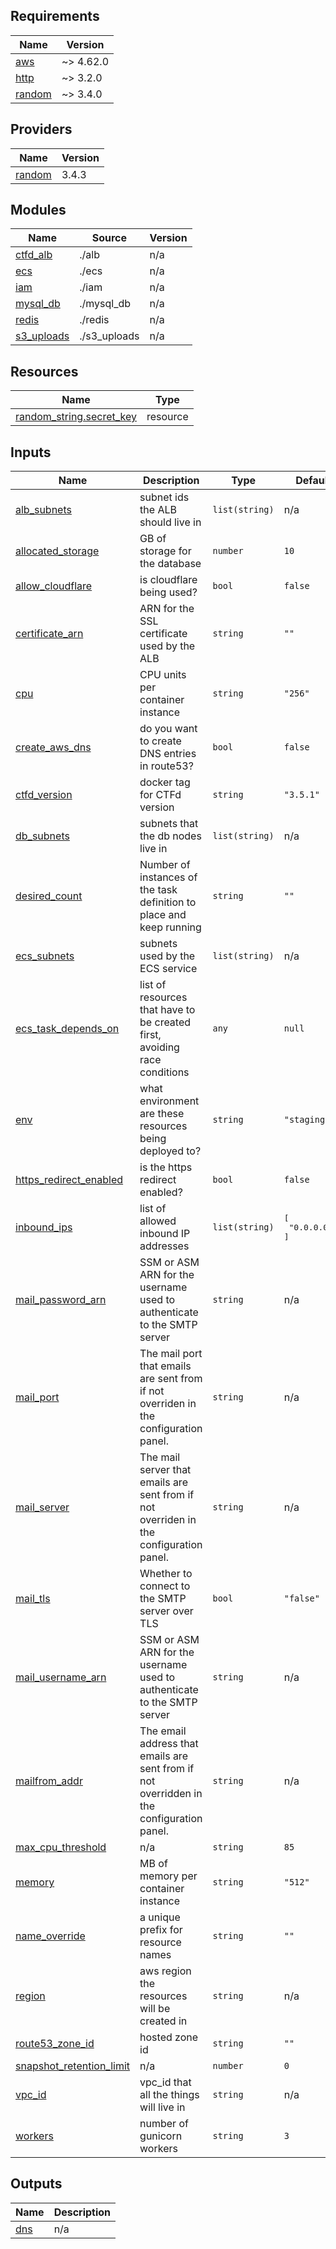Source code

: ## Requirements

| Name | Version |
|------|---------|
| <a name="requirement_aws"></a> [aws](#requirement\_aws) | ~> 4.62.0 |
| <a name="requirement_http"></a> [http](#requirement\_http) | ~> 3.2.0 |
| <a name="requirement_random"></a> [random](#requirement\_random) | ~> 3.4.0 |

## Providers

| Name | Version |
|------|---------|
| <a name="provider_random"></a> [random](#provider\_random) | 3.4.3 |

## Modules

| Name | Source | Version |
|------|--------|---------|
| <a name="module_ctfd_alb"></a> [ctfd\_alb](#module\_ctfd\_alb) | ./alb | n/a |
| <a name="module_ecs"></a> [ecs](#module\_ecs) | ./ecs | n/a |
| <a name="module_iam"></a> [iam](#module\_iam) | ./iam | n/a |
| <a name="module_mysql_db"></a> [mysql\_db](#module\_mysql\_db) | ./mysql_db | n/a |
| <a name="module_redis"></a> [redis](#module\_redis) | ./redis | n/a |
| <a name="module_s3_uploads"></a> [s3\_uploads](#module\_s3\_uploads) | ./s3_uploads | n/a |

## Resources

| Name | Type |
|------|------|
| [random_string.secret_key](https://registry.terraform.io/providers/hashicorp/random/latest/docs/resources/string) | resource |

## Inputs

| Name | Description | Type | Default | Required |
|------|-------------|------|---------|:--------:|
| <a name="input_alb_subnets"></a> [alb\_subnets](#input\_alb\_subnets) | subnet ids the ALB should live in | `list(string)` | n/a | yes |
| <a name="input_allocated_storage"></a> [allocated\_storage](#input\_allocated\_storage) | GB of storage for the database | `number` | `10` | no |
| <a name="input_allow_cloudflare"></a> [allow\_cloudflare](#input\_allow\_cloudflare) | is cloudflare being used? | `bool` | `false` | no |
| <a name="input_certificate_arn"></a> [certificate\_arn](#input\_certificate\_arn) | ARN for the SSL certificate used by the ALB | `string` | `""` | no |
| <a name="input_cpu"></a> [cpu](#input\_cpu) | CPU units per container instance | `string` | `"256"` | no |
| <a name="input_create_aws_dns"></a> [create\_aws\_dns](#input\_create\_aws\_dns) | do you want to create DNS entries in route53? | `bool` | `false` | no |
| <a name="input_ctfd_version"></a> [ctfd\_version](#input\_ctfd\_version) | docker tag for CTFd version | `string` | `"3.5.1"` | no |
| <a name="input_db_subnets"></a> [db\_subnets](#input\_db\_subnets) | subnets that the db nodes live in | `list(string)` | n/a | yes |
| <a name="input_desired_count"></a> [desired\_count](#input\_desired\_count) | Number of instances of the task definition to place and keep running | `string` | `""` | no |
| <a name="input_ecs_subnets"></a> [ecs\_subnets](#input\_ecs\_subnets) | subnets used by the ECS service | `list(string)` | n/a | yes |
| <a name="input_ecs_task_depends_on"></a> [ecs\_task\_depends\_on](#input\_ecs\_task\_depends\_on) | list of resources that have to be created first, avoiding race conditions | `any` | `null` | no |
| <a name="input_env"></a> [env](#input\_env) | what environment are these resources being deployed to? | `string` | `"staging"` | no |
| <a name="input_https_redirect_enabled"></a> [https\_redirect\_enabled](#input\_https\_redirect\_enabled) | is the https redirect enabled? | `bool` | `false` | no |
| <a name="input_inbound_ips"></a> [inbound\_ips](#input\_inbound\_ips) | list of allowed inbound IP addresses | `list(string)` | <pre>[<br>  "0.0.0.0/0"<br>]</pre> | no |
| <a name="input_mail_password_arn"></a> [mail\_password\_arn](#input\_mail\_password\_arn) | SSM or ASM ARN for the username used to authenticate to the SMTP server | `string` | n/a | yes |
| <a name="input_mail_port"></a> [mail\_port](#input\_mail\_port) | The mail port that emails are sent from if not overriden in the configuration panel. | `string` | n/a | yes |
| <a name="input_mail_server"></a> [mail\_server](#input\_mail\_server) | The mail server that emails are sent from if not overriden in the configuration panel. | `string` | n/a | yes |
| <a name="input_mail_tls"></a> [mail\_tls](#input\_mail\_tls) | Whether to connect to the SMTP server over TLS | `bool` | `"false"` | no |
| <a name="input_mail_username_arn"></a> [mail\_username\_arn](#input\_mail\_username\_arn) | SSM or ASM ARN for the username used to authenticate to the SMTP server | `string` | n/a | yes |
| <a name="input_mailfrom_addr"></a> [mailfrom\_addr](#input\_mailfrom\_addr) | The email address that emails are sent from if not overridden in the configuration panel. | `string` | n/a | yes |
| <a name="input_max_cpu_threshold"></a> [max\_cpu\_threshold](#input\_max\_cpu\_threshold) | n/a | `string` | `85` | no |
| <a name="input_memory"></a> [memory](#input\_memory) | MB of memory per container instance | `string` | `"512"` | no |
| <a name="input_name_override"></a> [name\_override](#input\_name\_override) | a unique prefix for resource names | `string` | `""` | no |
| <a name="input_region"></a> [region](#input\_region) | aws region the resources will be created in | `string` | n/a | yes |
| <a name="input_route53_zone_id"></a> [route53\_zone\_id](#input\_route53\_zone\_id) | hosted zone id | `string` | `""` | no |
| <a name="input_snapshot_retention_limit"></a> [snapshot\_retention\_limit](#input\_snapshot\_retention\_limit) | n/a | `number` | `0` | no |
| <a name="input_vpc_id"></a> [vpc\_id](#input\_vpc\_id) | vpc\_id that all the things will live in | `string` | n/a | yes |
| <a name="input_workers"></a> [workers](#input\_workers) | number of gunicorn workers | `string` | `3` | no |

## Outputs

| Name | Description |
|------|-------------|
| <a name="output_dns"></a> [dns](#output\_dns) | n/a |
---------------
* [Task statement] Each line of the data should be printed again exactly. Please leave pictures out.

* [Solution for this problem]
Source code

: ## Requirements

| Name | Version |
|------|---------|
| <a name="requirement_aws"></a> [aws](#requirement\_aws) | ~> 4.62.0 |
| <a name="requirement_http"></a> [http](#requirement\_http) | ~> 3.2.0 |
| <a name="requirement_random"></a> [random](#requirement\_random) | ~> 3.4.0 |

## Providers

| Name | Version |
|------|---------|
| <a name="provider_random"></a> [random](#provider\_random) | 3.4.3 |

## Modules

| Name | Source | Version |
|------|--------|---------|
| <a name="module_ctfd_alb"></a> [ctfd\_alb](#module\_ctfd\_alb) | ./alb | n/a |
| <a name="module_ecs"></a> [ecs](#module\_ecs) | ./ecs | n/a |
| <a name="module_iam"></a> [iam](#module\_iam) | ./iam | n/a |
| <a name="module_mysql_db"></a> [mysql\_db](#module\_mysql\_db) | ./mysql_db | n/a |
| <a name="module_redis"></a> [redis](#module\_redis) | ./redis | n/a |
| <a name="module_s3_uploads"></a> [s3\_uploads](#module\_s3\_uploads) | ./s3_uploads | n/a |

## Resources

| Name | Type |
|------|------|
| [random_string.secret_key](https://registry.terraform.io/providers/hashicorp/random/latest/docs/resources/string) | resource |

## Inputs

| Name | Description | Type | Default | Required |
|------|-------------|------|---------|:--------:|
| <a name="input_alb_subnets"></a> [alb\_subnets](#input\_alb\_subnets) | subnet ids the ALB should live in | `list(string)` | n/a | yes |
| <a name="input_allocated_storage"></a> [allocated\_storage](#input\_allocated\_storage) | GB of storage for the database | `number` | `10` | no |
| <a name="input_allow_cloudflare"></a> [allow\_cloudflare](#input\_allow\_cloudflare) | is cloudflare being used? | `bool` | `false` | no |
| <a name="input_certificate_arn"></a> [certificate\_arn](#input\_certificate\_arn) | ARN for the SSL certificate used by the ALB | `string` | `""` | no |
| <a name="input_cpu"></a> [cpu](#input\_cpu) | CPU units per container instance | `string` | `"256"` | no |
| <a name="input_create_aws_dns"></a> [create\_aws\_dns](#input\_create\_aws\_dns) | do you want to create DNS entries in route53? | `bool` | `false` | no |
| <a name="input_ctfd_version"></a> [ctfd\_version](#input\_ctfd\_version) | docker tag for CTFd version | `string` | `"3.5.1"` | no |
| <a name="input_db_subnets"></a> [db\_subnets](#input\_db\_subnets) | subnets that the db nodes live in | `list(string)` | n/a | yes |
| <a name="input_desired_count"></a> [desired\_count](#input\_desired\_count) | Number of instances of the task definition to place and keep running | `string` | `""` | no |
| <a name="input_ecs_subnets"></a> [ecs\_subnets](#input\_ecs\_subnets) | subnets used by the ECS service | `list(string)` | n/a | yes |
| <a name="input_ecs_task_depends_on"></a> [ecs\_task\_depends\_on](#input\_ecs\_task\_depends\_on) | list of resources that have to be created first, avoiding race conditions | `any` | `null` | no |
| <a name="input_env"></a> [env](#input\_env) | what environment are these resources being deployed to? | `string` | `"staging"` | no |
| <a name="input_https_redirect_enabled"></a> [https\_redirect\_enabled](#input\_https\_redirect\_enabled) | is the https redirect enabled? | `bool` | `false` | no |
| <a name="input_inbound_ips"></a> [inbound\_ips](#input\_inbound\_ips) | list of allowed inbound IP addresses | `list(string)` | <pre>[<br>  "0.0.0.0/0"<br>]</pre> | no |
| <a name="input_mail_password_arn"></a> [mail\_password\_arn](#input\_mail\_password\_arn) | SSM or ASM ARN for the username used to authenticate to the SMTP server | `string` | n/a | yes |
| <a name="input_mail_port"></a> [mail\_port](#input\_mail\_port) | The mail port that emails are sent from if not overriden in the configuration panel. | `string` | n/a | yes |
| <a name="input_mail_server"></a> [mail\_server](#input\_mail\_server) | The mail server that emails are sent from if not overriden in the configuration panel. | `string` | n/a | yes |
| <a name="input_mail_tls"></a> [mail\_tls](#input\_mail\_tls) | Whether to connect to the SMTP server over TLS | `bool` | `"false"` | no |
| <a name="input_mail_username_arn"></a> [mail\_username\_arn](#input\_mail\_username\_arn) | SSM or ASM ARN for the username used to authenticate to the SMTP server | `string` | n/a | yes |
| <a name="input_mailfrom_addr"></a> [mailfrom\_addr](#input\_mailfrom\_addr) | The email address that emails are sent from if not overridden in the configuration panel. | `string` | n/a | yes |
| <a name="input_max_cpu_threshold"></a> [max\_cpu\_threshold](#input\_max\_cpu\_threshold) | n/a | `string` | `85` | no |
| <a name="input_memory"></a> [memory](#input\_memory) | MB of memory per container instance | `string` | `"512"` | no |
| <a name="input_name_override"></a> [name\_override](#input\_name\_override) | a unique prefix for resource names | `string` | `""` | no |
| <a name="input_region"></a> [region](#input\_region) | aws region the resources will be created in | `string` | n/a | yes |
| <a name="input_route53_zone_id"></a> [route53\_zone\_id](#input\_route53\_zone\_id) | hosted zone id | `string` | `""` | no |
| <a name="input_snapshot_retention_limit"></a> [snapshot\_retention\_limit](#input\_snapshot\_retention\_limit) | n/a | `number` | `0` | no |
| <a name="input_vpc_id"></a> [vpc\_id](#input\_vpc\_id) | vpc\_id that all the things will live in | `string` | n/a | yes |
| <a name="input_workers"></a> [workers](#input\_workers) | number of gunicorn workers | `string` | `3` | no |

## Outputs

| Name | Description |
|------|-------------|
| <a name="output_dns"></a> [dns](#output\_dns) | n/a |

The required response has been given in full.